I’m not a ‘right to life’ aficionado. That’s become a political phenomenon, with the luxury of specific good and evil – winners and losers. Way too easy and comfortable! I want to be a warrior-for-real-life person.[2] Much the opposite of people with easy ideological answers.
So what is this Christmas?
So what is Christmas in a world so much at war, a world of intense conflict and murdered children? And who is this Christ Child (that the powers that be, aka King Herod, wanted to kill)? – and eventually succeed. What sense can we make of it? What can we do? Where can we stand? What can it all mean?

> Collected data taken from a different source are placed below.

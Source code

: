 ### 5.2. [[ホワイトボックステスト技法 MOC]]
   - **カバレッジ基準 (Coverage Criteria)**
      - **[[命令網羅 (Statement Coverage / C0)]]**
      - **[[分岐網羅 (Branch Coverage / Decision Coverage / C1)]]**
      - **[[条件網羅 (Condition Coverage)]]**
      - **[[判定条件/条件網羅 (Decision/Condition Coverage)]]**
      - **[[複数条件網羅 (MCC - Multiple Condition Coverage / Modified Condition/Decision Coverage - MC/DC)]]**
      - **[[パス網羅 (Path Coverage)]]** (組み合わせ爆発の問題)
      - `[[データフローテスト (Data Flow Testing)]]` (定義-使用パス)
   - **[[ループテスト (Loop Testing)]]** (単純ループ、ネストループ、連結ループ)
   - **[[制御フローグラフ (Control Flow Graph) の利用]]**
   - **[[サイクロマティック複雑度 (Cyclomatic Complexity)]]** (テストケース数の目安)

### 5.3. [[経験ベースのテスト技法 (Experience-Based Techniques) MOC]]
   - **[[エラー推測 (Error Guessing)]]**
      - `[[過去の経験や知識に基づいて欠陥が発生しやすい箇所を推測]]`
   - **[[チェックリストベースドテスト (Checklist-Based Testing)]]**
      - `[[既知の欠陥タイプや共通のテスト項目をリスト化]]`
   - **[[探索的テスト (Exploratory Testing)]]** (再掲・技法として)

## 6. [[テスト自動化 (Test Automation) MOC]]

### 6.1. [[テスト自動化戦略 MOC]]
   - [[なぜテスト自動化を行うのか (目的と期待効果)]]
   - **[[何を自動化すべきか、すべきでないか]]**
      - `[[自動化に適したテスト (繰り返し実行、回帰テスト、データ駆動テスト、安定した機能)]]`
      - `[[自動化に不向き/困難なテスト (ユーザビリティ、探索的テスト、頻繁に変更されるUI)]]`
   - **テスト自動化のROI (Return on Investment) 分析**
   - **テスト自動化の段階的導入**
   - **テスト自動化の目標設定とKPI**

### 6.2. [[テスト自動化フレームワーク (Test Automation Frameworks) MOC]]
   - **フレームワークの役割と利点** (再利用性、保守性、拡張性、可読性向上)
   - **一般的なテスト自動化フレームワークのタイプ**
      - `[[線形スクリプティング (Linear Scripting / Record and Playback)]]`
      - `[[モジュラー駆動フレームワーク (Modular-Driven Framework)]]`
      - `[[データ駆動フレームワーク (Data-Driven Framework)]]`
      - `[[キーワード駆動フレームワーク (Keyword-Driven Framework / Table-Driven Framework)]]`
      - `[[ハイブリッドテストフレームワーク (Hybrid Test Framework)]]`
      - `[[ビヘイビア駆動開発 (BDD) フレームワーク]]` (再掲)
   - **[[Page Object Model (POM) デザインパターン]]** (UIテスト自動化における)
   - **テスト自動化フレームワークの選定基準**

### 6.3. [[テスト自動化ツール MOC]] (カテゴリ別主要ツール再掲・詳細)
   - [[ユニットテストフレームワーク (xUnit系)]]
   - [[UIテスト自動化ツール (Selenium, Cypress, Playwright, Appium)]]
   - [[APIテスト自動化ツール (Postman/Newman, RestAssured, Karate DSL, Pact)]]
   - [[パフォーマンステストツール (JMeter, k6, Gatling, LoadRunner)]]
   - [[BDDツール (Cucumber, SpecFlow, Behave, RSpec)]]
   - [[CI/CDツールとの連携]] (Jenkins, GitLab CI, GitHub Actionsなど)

My first answer is to stand in the middle. Perhaps with one leg in each warring camp (a specific physiological vulnerability!). For some, it can be that dead or liminal space between what we have lost or left behind and (maybe hopefully) what is yet to come. A barren, inhospitable desert before any promised land. Or perhaps a threshold or vestibule, an entryway to a new reality – a ‘third thing’ that gathers all things together (which some folks call “The Kingdom.”)

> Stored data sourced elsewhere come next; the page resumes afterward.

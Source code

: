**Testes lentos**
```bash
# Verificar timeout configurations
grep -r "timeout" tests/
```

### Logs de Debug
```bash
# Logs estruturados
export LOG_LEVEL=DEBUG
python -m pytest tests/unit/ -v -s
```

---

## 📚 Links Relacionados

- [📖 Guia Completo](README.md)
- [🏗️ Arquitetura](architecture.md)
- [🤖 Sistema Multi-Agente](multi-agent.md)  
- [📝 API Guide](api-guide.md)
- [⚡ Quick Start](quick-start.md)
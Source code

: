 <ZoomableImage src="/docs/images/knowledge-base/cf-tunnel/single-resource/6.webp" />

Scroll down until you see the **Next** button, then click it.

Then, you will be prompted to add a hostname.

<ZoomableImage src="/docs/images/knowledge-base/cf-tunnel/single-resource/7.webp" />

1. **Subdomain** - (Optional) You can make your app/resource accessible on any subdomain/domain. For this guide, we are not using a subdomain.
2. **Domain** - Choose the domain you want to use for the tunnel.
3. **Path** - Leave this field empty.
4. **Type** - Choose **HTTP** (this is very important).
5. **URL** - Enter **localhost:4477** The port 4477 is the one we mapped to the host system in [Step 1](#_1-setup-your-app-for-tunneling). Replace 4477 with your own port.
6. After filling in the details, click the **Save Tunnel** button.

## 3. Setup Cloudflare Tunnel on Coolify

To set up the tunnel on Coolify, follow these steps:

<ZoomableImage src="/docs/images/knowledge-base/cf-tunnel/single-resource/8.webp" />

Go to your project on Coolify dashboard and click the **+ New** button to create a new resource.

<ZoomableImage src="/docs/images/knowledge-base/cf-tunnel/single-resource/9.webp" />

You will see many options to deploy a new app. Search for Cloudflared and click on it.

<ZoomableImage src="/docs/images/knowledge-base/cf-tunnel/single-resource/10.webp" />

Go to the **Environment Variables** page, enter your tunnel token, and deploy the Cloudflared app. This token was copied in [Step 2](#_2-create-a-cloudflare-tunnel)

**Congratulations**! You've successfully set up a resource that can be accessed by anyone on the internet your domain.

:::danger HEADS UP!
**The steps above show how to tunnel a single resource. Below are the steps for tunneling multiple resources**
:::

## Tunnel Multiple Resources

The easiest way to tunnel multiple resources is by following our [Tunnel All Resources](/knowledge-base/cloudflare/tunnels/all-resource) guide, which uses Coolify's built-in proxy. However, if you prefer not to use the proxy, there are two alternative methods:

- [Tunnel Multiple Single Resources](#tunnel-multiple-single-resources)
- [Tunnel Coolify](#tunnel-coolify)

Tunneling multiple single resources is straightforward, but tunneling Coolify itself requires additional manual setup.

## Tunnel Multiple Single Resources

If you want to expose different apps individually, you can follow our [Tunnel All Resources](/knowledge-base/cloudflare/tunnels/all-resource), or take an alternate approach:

Nonetheless, it’s a place of promise, vulnerability, and the hope of countless generations – including our own.
I commend it to you.
Pay Attention
[1] The root meaning of the word War is ‘to confuse, to perplex, to bring into confusion’ (Wikipedia). And there must be ‘rules’ – which in our day have been weakened and easily ignored. The Israel/Hamas conflict is not a war but is based, especially in the repeated language of the Israeli leadership, on “total destruction.” (Perhaps they inherited that from the similar MO of the German Nazis in the Holocaust – who cared not a whit for any ‘rules’ about innocent parties.) In contrast, it seems to me the MO of Hamas is rather retributive anger (rage), which can initially have the same energy and similar tactics but is not the same thing. Any “peace process” must synchronize these two non-synchronous origins of conflict with an elusive ‘third thing.’ At the moment, all they have in common is the land itself (which we sometimes enigmatically still call “the Holy Land.”)
I know; I’m a marriage counselor.
[2] Nikos Kazantzakis’ Zorba the Greek (one of my favorite reads), at one point asks his young protégé, Basil, “Why do children die?… Why does anybody die?” The latter responds, ”I don’t know.” To which Zorba angrily answers,” Then what’s the use of all your damn books?” Basil responds, “They tell me – about the agony of people who can’t answer questions like yours.” The true pacifist fully embodies that agony.
Or, another Zorba quote: “Life is trouble. Only death is not. To be alive is to undo your belt and look for trouble” [Sort of maybe like a real marriage.]